The SEC “would have a mutiny” from brokers if the rule doesn't provide for continuation of common practices, said Stephen H. Cohen, who works with broker-dealers as a New York partner at Loeb & Loeb LLP. “All of these things would be conflicts of interest that would be prohibited” if the SEC simply moved the existing fiduciary standard from advisers to the broker world, he said.
More Stringent
Brokers are now held to a standard that they must give advice “suitable” to customers at the moment of the sale. In a study released in January, the SEC recommended brokers adopt a standard as stringent as the one for investment advisers while acknowledging differences in their roles.
Schapiro said the study “set it up pretty well” for the rulemaking. “There's a lot of flexibility for us to do something that I think would really advance the ball in investors' interests,” she said.
She added that her agency's economists continue to analyze the costs and benefits of a new standard. “We're still working on trying to put the data together and work constructively with market participants and investors on what a rule might look like,” Schapiro said.
Discretionary Rule
Ira Hammerman, general counsel for the Securities Industry and Financial Markets Association, the brokerage industry's lobbying group, said he wasn't surprised that the agency won't meet its stated deadline of finishing the regulation in 2011.
“Given the SEC's mandatory rulemaking under Dodd-Frank, it is not surprising that any rulemaking on fiduciary -- which is at the SEC's discretion -- has slipped in terms of timing,” he said.
A separate set of rules on the SEC's 2011 agenda that would change executive-pay practices for public companies will likely be addressed in mid-January, Schapiro said. Rules set to be proposed include so-called clawbacks of executive pay in cases of financial restatements, company disclosures of the ratio between their chief executive's pay and that of their median employee and disclosure of executive pay compared to a company's performance.
The SEC's new system to track trading across markets may still come by the end of the year; Shapiro said she is working to adopt the final version of the “consolidated audit trail” in coming weeks.
Surveillance Hub
“I'm very anxious to get consolidated audit trail done,” Schapiro said. The commission initially proposed the idea 20 days into the agency's efforts to figure out what happened during the May 2010 market crash that temporarily erased $862 billion in stock value. Once the commission approves the surveillance hub for trading data, the exchanges and the Financial Industry Regulatory Authority will have to set it up.
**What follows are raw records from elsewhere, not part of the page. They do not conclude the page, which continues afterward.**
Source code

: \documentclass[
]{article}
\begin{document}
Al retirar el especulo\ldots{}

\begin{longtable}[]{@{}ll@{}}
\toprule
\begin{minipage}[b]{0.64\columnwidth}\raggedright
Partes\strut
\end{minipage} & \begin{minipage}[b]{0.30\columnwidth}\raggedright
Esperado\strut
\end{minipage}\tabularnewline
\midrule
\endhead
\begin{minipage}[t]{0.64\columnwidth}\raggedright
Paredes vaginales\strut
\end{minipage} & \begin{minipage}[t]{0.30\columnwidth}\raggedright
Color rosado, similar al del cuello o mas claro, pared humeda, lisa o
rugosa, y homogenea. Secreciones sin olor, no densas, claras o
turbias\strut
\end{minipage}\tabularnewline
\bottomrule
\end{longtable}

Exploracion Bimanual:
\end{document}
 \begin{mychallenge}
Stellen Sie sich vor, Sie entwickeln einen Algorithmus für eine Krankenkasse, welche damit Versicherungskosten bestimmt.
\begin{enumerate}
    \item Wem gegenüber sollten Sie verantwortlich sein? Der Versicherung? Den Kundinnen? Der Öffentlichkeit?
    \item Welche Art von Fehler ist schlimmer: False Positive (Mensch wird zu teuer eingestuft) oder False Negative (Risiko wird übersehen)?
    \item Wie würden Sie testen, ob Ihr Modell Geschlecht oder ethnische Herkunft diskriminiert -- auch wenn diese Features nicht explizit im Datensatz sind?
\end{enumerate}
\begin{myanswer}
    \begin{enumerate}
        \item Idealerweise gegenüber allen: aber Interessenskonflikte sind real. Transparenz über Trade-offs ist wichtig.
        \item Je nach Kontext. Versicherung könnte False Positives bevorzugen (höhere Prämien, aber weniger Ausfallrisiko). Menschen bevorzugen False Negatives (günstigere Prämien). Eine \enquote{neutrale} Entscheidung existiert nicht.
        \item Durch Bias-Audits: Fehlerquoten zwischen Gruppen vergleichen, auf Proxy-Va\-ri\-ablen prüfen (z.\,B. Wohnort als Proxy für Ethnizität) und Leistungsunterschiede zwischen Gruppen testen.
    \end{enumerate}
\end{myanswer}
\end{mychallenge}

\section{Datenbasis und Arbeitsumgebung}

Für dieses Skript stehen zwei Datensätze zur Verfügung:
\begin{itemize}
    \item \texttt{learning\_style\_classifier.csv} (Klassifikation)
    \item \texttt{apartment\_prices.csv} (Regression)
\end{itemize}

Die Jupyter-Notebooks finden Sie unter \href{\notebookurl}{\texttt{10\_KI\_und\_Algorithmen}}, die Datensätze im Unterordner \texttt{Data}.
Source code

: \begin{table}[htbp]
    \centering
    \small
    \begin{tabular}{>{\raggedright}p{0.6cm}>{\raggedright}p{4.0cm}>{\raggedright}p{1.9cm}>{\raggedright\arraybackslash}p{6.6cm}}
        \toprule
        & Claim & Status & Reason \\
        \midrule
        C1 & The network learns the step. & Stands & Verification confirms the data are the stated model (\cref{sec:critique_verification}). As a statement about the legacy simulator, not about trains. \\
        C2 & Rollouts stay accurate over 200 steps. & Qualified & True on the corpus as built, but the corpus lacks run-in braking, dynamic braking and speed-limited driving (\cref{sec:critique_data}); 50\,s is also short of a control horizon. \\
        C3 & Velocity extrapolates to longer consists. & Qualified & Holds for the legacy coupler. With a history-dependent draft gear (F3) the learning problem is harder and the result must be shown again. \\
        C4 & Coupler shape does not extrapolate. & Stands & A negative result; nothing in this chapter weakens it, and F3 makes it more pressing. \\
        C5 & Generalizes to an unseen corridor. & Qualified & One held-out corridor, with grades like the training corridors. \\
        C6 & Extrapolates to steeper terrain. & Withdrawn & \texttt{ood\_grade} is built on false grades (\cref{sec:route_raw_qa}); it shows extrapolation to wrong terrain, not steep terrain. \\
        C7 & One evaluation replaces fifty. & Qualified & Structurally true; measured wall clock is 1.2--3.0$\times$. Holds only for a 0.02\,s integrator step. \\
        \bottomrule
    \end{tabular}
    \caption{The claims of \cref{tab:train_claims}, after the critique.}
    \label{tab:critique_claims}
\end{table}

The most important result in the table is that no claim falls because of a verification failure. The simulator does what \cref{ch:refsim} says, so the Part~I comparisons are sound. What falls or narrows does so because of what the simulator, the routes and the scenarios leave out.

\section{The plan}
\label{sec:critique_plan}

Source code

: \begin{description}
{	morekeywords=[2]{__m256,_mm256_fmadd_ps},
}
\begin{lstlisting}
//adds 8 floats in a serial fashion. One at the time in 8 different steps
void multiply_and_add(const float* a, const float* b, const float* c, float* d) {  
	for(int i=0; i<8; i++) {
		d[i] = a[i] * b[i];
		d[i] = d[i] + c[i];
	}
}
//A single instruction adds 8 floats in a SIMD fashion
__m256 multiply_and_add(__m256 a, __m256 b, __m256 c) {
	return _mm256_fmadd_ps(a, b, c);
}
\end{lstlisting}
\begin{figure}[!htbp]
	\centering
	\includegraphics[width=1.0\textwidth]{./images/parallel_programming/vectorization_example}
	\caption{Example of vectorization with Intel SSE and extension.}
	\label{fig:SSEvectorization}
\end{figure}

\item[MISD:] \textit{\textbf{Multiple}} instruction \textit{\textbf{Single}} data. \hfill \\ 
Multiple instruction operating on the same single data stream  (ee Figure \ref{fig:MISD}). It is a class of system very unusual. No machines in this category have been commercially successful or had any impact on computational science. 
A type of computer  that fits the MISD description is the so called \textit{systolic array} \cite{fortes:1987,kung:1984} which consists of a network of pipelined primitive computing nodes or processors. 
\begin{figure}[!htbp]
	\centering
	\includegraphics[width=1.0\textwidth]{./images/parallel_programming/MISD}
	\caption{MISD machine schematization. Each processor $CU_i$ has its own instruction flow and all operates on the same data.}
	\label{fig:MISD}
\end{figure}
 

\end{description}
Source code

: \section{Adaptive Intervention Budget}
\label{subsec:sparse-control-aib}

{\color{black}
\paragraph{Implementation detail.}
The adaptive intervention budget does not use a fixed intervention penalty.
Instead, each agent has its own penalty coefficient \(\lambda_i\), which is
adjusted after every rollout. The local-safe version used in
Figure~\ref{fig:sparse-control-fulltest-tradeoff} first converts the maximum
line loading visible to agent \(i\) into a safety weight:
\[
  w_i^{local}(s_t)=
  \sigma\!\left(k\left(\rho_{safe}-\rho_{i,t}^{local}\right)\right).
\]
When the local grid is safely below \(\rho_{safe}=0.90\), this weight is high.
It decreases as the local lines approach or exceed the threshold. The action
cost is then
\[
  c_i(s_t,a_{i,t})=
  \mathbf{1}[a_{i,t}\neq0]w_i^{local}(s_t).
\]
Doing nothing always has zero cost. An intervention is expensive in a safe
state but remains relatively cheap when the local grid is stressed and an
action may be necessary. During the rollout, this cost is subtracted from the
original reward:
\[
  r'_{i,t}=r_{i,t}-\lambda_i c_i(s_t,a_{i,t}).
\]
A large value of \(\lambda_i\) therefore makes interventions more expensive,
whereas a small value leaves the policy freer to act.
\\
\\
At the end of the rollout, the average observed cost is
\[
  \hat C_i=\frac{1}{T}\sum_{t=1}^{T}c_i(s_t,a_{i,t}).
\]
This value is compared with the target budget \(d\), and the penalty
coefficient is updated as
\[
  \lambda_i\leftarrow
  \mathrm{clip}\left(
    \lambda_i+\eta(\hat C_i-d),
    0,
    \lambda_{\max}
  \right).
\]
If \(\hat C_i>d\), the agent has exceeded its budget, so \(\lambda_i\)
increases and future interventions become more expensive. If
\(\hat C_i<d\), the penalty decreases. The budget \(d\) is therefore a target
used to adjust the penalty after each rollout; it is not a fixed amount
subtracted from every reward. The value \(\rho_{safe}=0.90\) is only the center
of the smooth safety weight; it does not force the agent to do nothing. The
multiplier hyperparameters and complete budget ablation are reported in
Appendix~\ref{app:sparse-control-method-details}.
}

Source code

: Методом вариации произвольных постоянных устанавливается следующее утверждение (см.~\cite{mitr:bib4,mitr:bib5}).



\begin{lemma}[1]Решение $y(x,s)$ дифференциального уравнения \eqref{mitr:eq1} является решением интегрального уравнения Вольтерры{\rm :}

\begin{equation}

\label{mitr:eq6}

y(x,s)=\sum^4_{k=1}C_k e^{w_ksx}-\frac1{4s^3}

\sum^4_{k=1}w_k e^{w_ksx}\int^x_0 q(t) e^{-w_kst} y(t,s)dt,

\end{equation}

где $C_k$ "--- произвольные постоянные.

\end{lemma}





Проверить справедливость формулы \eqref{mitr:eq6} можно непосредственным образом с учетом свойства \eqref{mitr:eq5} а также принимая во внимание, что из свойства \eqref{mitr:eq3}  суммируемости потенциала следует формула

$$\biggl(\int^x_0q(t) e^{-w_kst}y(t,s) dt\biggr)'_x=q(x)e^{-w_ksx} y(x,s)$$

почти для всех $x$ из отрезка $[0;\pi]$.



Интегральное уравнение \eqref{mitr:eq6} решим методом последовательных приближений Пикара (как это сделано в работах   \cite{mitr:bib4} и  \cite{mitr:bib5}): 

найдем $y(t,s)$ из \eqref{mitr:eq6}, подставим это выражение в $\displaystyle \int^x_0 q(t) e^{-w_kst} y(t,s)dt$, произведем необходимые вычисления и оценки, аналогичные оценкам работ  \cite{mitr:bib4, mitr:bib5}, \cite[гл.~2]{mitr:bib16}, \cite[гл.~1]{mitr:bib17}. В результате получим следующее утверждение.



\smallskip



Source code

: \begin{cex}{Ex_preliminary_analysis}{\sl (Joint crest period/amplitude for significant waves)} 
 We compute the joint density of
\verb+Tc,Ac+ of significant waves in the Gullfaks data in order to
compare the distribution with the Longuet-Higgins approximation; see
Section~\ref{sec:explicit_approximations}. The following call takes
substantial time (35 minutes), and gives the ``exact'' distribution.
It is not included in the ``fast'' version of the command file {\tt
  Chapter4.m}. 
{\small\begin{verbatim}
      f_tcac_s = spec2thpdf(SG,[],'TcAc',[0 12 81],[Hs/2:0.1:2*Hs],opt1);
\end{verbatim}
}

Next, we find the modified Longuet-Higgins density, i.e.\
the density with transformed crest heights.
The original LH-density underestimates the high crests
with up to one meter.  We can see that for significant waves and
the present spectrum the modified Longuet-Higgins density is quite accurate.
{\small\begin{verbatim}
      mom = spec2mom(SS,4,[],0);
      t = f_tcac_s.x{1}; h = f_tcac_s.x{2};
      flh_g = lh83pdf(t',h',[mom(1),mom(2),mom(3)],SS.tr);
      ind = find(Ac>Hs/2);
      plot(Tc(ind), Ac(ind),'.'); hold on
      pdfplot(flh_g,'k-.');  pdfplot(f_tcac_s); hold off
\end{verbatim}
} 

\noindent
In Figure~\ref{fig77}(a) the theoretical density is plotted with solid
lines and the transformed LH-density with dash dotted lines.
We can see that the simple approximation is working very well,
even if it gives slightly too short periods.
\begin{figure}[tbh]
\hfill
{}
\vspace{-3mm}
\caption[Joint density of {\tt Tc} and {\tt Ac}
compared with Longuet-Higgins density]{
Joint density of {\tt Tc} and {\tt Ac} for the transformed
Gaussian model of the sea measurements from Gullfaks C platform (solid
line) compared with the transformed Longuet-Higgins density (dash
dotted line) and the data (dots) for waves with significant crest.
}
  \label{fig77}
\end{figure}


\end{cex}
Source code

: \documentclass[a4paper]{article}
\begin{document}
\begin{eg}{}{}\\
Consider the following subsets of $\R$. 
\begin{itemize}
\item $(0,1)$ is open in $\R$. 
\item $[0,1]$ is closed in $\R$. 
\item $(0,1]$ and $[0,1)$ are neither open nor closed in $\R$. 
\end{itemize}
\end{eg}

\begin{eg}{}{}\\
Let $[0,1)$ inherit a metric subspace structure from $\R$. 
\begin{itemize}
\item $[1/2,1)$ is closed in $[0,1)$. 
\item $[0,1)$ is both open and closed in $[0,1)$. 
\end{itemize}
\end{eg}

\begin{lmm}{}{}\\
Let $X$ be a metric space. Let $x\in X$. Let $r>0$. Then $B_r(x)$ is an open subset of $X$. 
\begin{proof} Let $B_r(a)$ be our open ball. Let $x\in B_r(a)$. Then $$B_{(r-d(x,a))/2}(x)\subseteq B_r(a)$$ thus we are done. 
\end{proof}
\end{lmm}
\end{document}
A wide array of U.S.-listed companies is also waiting for disclosure rules about whether they use African “conflict minerals” in their manufacturing and what payments they make to foreign governments to extract oil and gas. Those rules remain on the 2011 calendar even as Meredith Cross, chief of the SEC's Division of Corporation Finance, has said it would be “challenging” to finish them this year.
The SEC has been “redoubling” its efforts to study cost- benefit effects of its new rules, Cross said at a Nov. 18 conference in Washington. A July 22 federal appeals court ruling rejected an agency regulation on shareholder rights, saying the SEC didn't properly explore the costs of the change.